Comment ? Motivations pour créer le changementLa volonté est la mise en œuvre de ce que nous estimons être juste. Le problème n’est donc pas dans la volonté, mais dans ce que nous estimons être juste... Si nous avons du mal à vouloir, c’est certainement que nous avons mal envisagé la chose, ou que nous ne sommes pas convaincus de sa légitimité, de son utilité. Voici donc quelques indications pour y parvenir. - Nous sommes aimés de Dieu : « Dieu prouve son amour envers nous en ce que, alors que nous étions encore pécheurs, Christ est mort pour nous » (Romains 5. 6)
- Refuser l’illusion : « Ceux qui regardent aux mensonges abandonnent la grâce qui est à eux » (Jona 2. 9)
- Respecter sa parole : « Quand tu auras voué un voeu à Dieu, ne tarde point à l'acquitter; car il ne prend pas plaisir aux sots: ce que tu auras voué, accomplis-le. » (Ecc 5. 4)
- Ne pas faire du mal à l’autre : « L’amour ne fait point de mal au prochain». (Ro. 13. 10)
- Préparer les noces de l’agneau : « Réjouissons-nous et tressaillons de joie, et donnons-lui gloire; car les noces de l'Agneau sont venues; et sa femme s'est préparée; et il lui a été donné d'être vêtue de fin lin, éclatant et pur, car le fin lin, ce sont les justices des saints. » (Ap 19. 7)
- Signes du changement
Le désir d’obéir à Dieu La justice, la paix, la joie dans l’Esprit saint, manifestation d’une conscience pure (Romains 14. 17) Le désir d’aller vers l’autre La réalité de ma confiance en Dieu dans mes pensées et dans mes paroles Ma cohérence (pensées, paroles, comportement)
- Démontrer mon amour à Dieu : « Enfants, n'aimons pas de paroles ni de langue, mais en action et en vérité. » (1Jn 3. 18)
- Ne pas attrister ou éteindre l’esprit : « Et n'attristez pas le Saint Esprit de Dieu, par lequel vous avez été scellés pour le jour de la rédemption. » (Ep 4. 30)
- Que mes progrès soient évidents : « Occupe-toi de ces choses; sois-y tout entier, afin que tes progrès soient évidents à tous. » (1Ti 4. 15)
- Être prêt pour les bonnes œuvres : « Soyez toujours prêts à répondre, mais avec douceur et crainte, à quiconque vous demande raison de l'espérance qui est en vous » (1Pi 3. 15)
- Le prix à payer : « Ne soyez pas séduits; on ne se moque pas de Dieu; car ce qu'un homme sème, cela aussi il le moissonnera.

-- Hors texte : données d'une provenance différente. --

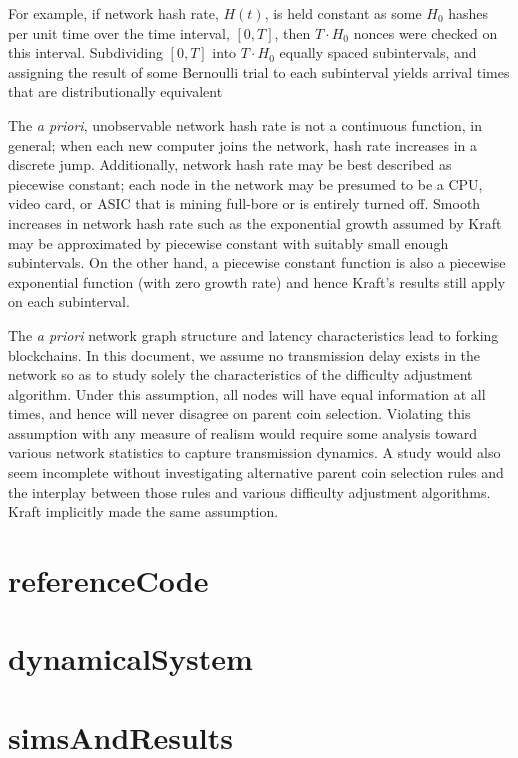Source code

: \documentclass[12pt,english]{mrl}
\theoremstyle{definition}
\numberwithin{equation}{section}
\numberwithin{figure}{section}
\numberwithin{equation}{section}
\numberwithin{equation}{section}
\numberwithin{figure}{section}
\begin{document}
For example, if network hash rate, $H(t)$, is held constant as some $H_0$ hashes per unit time over the time interval, $[0,T]$, then $T\cdot H_0$ nonces were checked on this interval. Subdividing $[0,T]$ into $T\cdot H_0$ equally spaced subintervals, and assigning the result of some Bernoulli trial to each subinterval yields arrival times that are distributionally equivalent


The \textit{a priori}, unobservable network hash rate is not a continuous function, in general; when each new computer joins the network, hash rate increases in a discrete jump. Additionally, network hash rate may be best described as piecewise constant; each node in the network may be presumed to be a CPU, video card, or ASIC that is mining full-bore or is entirely turned off. Smooth increases in network hash rate such as the exponential growth assumed by Kraft may be approximated by piecewise constant with suitably small enough subintervals. On the other hand, a piecewise constant function is also a piecewise exponential function (with zero growth rate) and hence Kraft's results still apply on each subinterval. 

The \textit{a priori} network graph structure and latency characteristics lead to forking blockchains. In this document, we assume no transmission delay exists in the network so as to study solely the characteristics of the difficulty adjustment algorithm. Under this assumption, all nodes will have equal information at all times, and hence will never disagree on parent coin selection. Violating this assumption with any measure of realism would require some analysis toward various network statistics to capture transmission dynamics. A study would also seem incomplete without investigating alternative parent coin selection rules and the interplay between those rules and various difficulty adjustment algorithms. Kraft implicitly made the same assumption.



\section{referenceCode}

\section{dynamicalSystem}

\section{simsAndResults}
\end{document}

Car celui qui sème pour sa propre chair moissonnera de la chair la corruption; mais celui qui sème pour l'Esprit moissonnera de l'Esprit la vie éternelle. » (Ga 6. 7-9)

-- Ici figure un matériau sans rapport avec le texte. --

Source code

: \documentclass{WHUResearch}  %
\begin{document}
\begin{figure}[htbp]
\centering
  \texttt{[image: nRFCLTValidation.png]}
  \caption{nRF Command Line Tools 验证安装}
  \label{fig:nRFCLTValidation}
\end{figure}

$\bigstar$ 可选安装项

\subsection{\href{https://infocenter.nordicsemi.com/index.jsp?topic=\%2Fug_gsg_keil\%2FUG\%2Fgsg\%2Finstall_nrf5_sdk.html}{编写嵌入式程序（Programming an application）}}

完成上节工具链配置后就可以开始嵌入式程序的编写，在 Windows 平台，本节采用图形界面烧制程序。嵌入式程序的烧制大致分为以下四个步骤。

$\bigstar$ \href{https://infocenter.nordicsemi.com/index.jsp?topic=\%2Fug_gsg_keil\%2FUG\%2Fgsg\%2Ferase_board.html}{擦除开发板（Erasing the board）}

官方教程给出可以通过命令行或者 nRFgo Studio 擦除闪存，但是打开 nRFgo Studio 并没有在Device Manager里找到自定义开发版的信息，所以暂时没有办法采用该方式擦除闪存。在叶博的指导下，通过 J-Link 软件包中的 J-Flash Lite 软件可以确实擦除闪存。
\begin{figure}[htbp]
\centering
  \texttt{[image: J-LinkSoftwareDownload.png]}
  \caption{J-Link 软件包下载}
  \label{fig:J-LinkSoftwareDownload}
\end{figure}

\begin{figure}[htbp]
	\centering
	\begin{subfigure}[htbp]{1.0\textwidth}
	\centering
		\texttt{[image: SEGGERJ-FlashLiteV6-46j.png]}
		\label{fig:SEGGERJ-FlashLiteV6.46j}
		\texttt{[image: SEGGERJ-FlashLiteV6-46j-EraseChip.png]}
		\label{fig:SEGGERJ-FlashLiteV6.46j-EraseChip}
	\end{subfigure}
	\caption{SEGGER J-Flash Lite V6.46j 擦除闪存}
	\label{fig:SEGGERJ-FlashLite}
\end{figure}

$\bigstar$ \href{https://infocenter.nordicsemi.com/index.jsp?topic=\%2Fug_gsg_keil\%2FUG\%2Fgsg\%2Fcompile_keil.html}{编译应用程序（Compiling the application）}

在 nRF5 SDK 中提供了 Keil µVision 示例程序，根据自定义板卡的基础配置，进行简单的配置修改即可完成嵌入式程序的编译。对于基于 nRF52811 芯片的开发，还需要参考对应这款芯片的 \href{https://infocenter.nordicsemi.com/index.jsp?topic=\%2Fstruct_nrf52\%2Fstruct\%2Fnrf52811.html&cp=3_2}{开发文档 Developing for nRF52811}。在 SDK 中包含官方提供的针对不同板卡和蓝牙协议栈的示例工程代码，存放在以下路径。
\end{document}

- Pouvoir dire non : « Sachant ceci, que notre vieil homme a été crucifié avec lui, afin que le corps du péché soit annulé, pour que nous ne servions plus le péché. » (Ro 6. 6)
- Bienheureux qui endure la tentation : « Bienheureux est l'homme qui endure la tentation; car, quand il aura été manifesté fidèle par l'épreuve, il recevra la couronne de vie, qu'Il a promise à ceux qui l'aiment. » (Ja 1. 12)
Conclusion Créer le changement, c’est se mettre en route avec Dieu. Si le résultat n’est pas en vue, qu’importe ! Il n’est pas de notre responsabilité : c’est Dieu qui donne l’accroissement. (1Co 3. 7) Courage, donc !
Le changement ne s’opère pas du jour au lendemain. Dieu est le dieu des miracles. Toutes choses sont possibles à Dieu, et de fait, à celui qui croit. Pour autant, Dieu nous appelle à prendre un chemin normal, humain, un chemin de progrès et non d’étapes brûlées. De ce fait, faisons attention à - Ne pas vouloir obtenir les choses avant de les avoir édifiées.
- Ne pas vouloir enlever de nos vies trop brutalement ce qui met du temps pour partir. L’analogie du barrage, ci-contre montre que nous organisons notre vie autour de nos blessures, de nos handicaps, de nos mauvaises habitudes. Changer, c’est bouleverser tout cela. Il nous faut aller à la vitesse de Dieu, au temps de Dieu, au commandement de Dieu (lire Ex 23. 29-31)
C’est dans cette démarche que nous trouvons la justice, la paix et la joie. C’est l’aboutissement de la vie chrétienne, qui nous permet de servir Dieu.